Given information:
+--
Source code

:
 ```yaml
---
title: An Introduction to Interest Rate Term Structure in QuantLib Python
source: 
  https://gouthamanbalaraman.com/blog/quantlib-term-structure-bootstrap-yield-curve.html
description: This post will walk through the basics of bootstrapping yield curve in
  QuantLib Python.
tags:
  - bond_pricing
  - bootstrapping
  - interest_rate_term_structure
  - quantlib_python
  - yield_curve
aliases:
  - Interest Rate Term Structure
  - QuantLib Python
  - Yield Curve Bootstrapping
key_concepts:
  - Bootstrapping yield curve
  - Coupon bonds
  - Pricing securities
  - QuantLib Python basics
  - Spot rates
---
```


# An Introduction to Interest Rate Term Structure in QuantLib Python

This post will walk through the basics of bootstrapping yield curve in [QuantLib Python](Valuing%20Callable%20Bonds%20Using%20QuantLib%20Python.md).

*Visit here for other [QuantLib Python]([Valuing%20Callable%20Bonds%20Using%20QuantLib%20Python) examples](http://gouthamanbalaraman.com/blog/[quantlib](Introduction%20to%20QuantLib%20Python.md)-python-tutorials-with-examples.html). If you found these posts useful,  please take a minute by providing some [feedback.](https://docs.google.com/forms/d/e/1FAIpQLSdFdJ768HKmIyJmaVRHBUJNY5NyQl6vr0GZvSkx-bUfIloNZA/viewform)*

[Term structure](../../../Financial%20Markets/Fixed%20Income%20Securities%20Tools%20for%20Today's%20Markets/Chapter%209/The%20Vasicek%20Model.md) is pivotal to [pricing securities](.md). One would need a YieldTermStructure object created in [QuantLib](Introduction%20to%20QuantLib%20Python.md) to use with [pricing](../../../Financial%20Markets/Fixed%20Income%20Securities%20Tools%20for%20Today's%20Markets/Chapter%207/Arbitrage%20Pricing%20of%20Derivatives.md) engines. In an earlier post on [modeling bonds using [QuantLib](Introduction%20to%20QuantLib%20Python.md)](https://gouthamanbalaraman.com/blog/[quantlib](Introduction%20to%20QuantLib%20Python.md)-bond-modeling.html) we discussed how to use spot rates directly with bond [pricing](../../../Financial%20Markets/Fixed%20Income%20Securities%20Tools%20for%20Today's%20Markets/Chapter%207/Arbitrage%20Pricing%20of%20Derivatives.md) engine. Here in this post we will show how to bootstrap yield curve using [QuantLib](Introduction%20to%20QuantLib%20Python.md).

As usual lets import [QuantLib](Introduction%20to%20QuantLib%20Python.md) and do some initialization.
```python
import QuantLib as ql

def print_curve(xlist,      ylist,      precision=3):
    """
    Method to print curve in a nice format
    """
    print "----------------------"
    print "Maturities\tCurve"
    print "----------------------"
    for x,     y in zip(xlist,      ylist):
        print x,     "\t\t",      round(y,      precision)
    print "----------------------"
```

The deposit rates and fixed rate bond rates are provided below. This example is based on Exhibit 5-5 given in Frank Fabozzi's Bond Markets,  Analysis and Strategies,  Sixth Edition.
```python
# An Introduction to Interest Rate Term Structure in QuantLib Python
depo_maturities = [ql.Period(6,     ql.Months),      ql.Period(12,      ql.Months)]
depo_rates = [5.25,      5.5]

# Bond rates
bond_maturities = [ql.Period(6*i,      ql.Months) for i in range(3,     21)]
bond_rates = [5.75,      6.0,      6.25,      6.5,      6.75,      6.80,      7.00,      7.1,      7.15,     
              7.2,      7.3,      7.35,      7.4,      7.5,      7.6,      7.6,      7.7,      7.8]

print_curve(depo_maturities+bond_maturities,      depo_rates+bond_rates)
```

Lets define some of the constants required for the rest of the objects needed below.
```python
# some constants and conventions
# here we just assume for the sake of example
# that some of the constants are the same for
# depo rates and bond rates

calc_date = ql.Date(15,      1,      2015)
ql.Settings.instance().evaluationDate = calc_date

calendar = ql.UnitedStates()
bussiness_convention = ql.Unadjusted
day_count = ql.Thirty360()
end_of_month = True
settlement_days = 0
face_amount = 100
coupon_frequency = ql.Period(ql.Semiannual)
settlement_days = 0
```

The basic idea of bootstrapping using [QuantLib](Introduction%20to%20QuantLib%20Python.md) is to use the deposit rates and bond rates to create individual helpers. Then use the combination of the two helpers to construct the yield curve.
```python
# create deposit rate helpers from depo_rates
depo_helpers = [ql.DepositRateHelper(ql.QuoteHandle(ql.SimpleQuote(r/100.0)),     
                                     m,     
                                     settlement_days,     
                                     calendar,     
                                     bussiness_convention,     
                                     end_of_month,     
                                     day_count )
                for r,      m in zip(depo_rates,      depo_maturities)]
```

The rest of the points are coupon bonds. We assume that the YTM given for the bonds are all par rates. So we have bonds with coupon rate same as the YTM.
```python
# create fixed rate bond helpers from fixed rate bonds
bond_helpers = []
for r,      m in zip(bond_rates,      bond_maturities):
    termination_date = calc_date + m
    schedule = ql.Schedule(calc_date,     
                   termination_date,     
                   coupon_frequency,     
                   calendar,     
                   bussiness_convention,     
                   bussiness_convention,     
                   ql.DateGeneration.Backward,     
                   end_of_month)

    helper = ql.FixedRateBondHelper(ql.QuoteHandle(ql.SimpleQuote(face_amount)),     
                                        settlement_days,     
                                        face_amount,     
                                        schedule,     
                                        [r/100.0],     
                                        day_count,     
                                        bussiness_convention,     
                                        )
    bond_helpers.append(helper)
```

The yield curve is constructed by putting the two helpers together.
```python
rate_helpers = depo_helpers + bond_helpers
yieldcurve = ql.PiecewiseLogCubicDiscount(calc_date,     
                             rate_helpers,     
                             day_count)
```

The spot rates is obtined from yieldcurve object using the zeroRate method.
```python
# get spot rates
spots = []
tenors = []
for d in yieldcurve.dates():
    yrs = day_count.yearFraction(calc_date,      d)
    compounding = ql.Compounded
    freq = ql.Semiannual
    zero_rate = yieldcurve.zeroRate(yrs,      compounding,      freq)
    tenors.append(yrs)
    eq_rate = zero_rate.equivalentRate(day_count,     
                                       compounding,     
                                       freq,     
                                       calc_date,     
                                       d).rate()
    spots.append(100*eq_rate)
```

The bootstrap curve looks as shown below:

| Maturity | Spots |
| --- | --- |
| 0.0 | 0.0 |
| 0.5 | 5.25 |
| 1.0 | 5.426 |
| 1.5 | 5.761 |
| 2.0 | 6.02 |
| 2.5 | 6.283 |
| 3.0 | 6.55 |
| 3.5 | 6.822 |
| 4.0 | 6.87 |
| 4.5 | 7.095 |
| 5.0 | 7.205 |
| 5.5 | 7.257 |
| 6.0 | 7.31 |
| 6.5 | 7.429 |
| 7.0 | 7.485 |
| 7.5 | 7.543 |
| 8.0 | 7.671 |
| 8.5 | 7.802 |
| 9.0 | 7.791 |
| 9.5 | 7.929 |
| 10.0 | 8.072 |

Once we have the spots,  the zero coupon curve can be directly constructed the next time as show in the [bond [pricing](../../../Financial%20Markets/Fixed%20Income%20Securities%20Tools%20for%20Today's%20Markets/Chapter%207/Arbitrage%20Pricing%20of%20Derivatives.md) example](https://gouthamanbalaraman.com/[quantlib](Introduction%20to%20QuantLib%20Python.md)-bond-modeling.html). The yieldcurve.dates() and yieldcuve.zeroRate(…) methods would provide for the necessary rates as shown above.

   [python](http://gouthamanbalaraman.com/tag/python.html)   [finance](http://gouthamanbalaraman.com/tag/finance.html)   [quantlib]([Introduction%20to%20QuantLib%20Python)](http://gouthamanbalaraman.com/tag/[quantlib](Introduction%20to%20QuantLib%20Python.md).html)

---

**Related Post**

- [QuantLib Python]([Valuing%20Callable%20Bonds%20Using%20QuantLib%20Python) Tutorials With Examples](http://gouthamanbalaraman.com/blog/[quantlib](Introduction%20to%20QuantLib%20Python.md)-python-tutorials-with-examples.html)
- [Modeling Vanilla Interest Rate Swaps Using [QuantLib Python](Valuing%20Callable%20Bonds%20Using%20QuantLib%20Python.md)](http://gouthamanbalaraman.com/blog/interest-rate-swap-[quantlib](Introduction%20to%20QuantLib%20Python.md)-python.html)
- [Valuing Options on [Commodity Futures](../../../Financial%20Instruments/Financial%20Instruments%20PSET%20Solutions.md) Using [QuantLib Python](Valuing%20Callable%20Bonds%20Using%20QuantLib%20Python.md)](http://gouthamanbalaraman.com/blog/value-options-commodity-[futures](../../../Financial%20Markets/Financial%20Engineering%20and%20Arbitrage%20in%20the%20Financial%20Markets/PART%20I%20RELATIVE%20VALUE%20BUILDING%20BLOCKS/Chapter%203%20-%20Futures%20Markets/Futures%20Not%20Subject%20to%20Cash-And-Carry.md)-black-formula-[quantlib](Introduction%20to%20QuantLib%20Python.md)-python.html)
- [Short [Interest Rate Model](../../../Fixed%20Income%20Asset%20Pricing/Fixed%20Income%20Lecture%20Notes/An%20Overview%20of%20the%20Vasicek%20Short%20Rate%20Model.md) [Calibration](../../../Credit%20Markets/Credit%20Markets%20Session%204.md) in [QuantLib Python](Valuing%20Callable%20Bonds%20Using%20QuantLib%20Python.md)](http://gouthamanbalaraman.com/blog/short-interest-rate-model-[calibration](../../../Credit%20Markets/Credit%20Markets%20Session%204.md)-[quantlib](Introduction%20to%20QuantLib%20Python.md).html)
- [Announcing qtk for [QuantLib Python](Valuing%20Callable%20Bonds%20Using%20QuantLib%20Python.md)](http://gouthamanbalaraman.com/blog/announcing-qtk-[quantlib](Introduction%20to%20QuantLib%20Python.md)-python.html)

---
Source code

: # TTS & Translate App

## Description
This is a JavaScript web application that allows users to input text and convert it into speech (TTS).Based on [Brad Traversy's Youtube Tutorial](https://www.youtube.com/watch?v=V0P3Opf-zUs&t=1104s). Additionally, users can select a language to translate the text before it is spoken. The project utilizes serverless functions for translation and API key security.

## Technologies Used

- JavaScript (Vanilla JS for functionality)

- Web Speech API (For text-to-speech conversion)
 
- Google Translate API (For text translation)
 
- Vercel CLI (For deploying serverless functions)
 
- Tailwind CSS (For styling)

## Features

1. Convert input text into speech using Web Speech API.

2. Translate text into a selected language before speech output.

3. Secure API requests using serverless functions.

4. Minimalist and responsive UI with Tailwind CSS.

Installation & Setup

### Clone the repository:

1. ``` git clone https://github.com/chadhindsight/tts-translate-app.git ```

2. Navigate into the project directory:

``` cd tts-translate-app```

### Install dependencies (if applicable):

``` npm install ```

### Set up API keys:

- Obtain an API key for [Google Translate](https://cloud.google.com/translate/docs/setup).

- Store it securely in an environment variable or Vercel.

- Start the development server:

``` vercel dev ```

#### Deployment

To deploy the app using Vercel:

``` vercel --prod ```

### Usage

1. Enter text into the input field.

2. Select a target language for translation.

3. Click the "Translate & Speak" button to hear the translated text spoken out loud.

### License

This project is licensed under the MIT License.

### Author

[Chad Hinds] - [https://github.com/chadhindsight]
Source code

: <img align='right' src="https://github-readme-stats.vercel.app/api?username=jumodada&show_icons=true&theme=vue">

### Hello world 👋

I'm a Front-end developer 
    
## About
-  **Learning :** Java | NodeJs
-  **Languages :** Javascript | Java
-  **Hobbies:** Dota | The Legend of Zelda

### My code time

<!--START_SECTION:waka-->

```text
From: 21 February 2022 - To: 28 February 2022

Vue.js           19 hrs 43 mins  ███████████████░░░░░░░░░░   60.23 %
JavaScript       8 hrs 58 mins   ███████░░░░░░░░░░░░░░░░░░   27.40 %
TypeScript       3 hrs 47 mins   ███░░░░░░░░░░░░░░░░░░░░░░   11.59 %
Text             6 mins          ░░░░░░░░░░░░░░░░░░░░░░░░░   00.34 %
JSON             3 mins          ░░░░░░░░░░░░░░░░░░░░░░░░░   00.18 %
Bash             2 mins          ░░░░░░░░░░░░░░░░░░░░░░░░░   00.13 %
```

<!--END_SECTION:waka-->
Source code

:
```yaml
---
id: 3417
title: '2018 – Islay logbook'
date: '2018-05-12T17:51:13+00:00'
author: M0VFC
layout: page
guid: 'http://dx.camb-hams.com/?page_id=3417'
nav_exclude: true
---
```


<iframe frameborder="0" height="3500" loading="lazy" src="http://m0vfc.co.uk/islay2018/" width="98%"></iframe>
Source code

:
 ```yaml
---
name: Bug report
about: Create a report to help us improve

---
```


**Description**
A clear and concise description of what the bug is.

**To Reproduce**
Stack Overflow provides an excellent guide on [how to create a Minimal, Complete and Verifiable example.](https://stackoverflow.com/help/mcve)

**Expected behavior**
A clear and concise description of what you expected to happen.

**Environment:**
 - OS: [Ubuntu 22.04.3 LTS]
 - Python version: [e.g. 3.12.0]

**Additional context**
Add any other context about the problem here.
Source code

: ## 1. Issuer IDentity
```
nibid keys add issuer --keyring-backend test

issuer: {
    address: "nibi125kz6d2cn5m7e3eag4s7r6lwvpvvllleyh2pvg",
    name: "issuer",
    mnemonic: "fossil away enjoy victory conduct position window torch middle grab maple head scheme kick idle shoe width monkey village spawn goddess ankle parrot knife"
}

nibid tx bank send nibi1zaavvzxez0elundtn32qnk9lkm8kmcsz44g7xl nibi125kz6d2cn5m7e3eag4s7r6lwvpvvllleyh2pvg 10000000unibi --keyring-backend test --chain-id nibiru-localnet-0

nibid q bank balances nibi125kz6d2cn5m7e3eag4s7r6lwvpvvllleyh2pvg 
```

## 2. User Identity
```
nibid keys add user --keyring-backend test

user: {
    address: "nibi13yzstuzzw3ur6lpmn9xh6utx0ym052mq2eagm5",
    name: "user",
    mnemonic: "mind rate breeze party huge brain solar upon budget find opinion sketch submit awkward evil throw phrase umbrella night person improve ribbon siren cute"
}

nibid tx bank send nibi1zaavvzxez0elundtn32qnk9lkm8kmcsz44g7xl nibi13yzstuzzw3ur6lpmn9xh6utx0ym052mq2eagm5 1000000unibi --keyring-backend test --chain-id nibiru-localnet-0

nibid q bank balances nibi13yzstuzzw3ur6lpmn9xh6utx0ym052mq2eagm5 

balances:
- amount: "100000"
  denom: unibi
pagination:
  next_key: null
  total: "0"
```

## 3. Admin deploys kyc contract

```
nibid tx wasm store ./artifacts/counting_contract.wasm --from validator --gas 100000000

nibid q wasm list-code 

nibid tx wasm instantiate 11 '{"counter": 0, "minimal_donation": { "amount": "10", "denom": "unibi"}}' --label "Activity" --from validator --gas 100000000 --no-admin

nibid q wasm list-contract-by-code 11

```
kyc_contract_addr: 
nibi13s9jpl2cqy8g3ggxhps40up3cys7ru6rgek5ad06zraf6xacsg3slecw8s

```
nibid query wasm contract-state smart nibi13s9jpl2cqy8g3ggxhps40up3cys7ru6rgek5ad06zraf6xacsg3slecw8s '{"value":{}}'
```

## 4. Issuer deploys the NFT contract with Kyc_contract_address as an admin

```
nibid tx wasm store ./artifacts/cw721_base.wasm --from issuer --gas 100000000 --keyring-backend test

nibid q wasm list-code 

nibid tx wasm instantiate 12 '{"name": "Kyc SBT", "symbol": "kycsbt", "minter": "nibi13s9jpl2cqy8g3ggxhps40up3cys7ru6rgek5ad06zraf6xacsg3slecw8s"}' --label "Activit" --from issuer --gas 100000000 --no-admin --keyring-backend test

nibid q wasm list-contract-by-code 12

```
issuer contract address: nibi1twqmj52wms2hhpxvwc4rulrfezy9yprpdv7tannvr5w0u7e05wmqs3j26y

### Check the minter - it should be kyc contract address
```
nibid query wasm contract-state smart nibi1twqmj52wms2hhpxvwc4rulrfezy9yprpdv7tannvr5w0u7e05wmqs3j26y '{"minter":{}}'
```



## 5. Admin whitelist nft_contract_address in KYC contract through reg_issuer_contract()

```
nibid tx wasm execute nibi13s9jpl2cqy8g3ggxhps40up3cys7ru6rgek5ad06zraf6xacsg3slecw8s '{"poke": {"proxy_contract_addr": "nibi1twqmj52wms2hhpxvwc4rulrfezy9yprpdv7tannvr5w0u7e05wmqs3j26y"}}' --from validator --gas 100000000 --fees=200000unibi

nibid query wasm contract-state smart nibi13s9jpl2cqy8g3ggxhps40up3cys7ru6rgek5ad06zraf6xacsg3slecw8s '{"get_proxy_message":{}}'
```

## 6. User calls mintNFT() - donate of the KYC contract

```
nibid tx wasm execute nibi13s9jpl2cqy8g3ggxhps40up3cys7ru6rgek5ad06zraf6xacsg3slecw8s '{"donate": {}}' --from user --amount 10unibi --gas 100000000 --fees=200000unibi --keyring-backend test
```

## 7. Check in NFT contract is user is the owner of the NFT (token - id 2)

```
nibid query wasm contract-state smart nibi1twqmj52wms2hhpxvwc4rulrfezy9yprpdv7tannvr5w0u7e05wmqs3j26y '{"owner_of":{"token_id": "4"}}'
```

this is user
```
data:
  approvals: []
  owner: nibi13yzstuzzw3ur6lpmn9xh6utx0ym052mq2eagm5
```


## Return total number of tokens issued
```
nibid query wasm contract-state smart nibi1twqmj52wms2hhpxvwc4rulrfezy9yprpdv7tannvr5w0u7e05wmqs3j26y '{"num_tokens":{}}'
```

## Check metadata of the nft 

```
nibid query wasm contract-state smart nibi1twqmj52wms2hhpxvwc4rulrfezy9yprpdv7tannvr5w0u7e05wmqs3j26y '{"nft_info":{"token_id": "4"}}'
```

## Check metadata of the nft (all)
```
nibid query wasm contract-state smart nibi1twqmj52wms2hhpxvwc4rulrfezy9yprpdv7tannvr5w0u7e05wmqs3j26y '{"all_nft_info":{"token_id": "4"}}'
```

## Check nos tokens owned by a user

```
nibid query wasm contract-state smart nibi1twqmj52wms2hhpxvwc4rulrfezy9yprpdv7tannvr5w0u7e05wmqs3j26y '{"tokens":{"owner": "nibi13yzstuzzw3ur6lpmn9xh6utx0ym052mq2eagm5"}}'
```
+--
Description of the task: Check each line of the entries above for the string "donate", and return those that contain it.

Solution for this exercise:
## 6. User calls mintNFT() - donate of the KYC contract
nibid tx wasm execute nibi13s9jpl2cqy8g3ggxhps40up3cys7ru6rgek5ad06zraf6xacsg3slecw8s '{"donate": {}}' --from user --amount 10unibi --gas 100000000 --fees=200000unibi --keyring-backend test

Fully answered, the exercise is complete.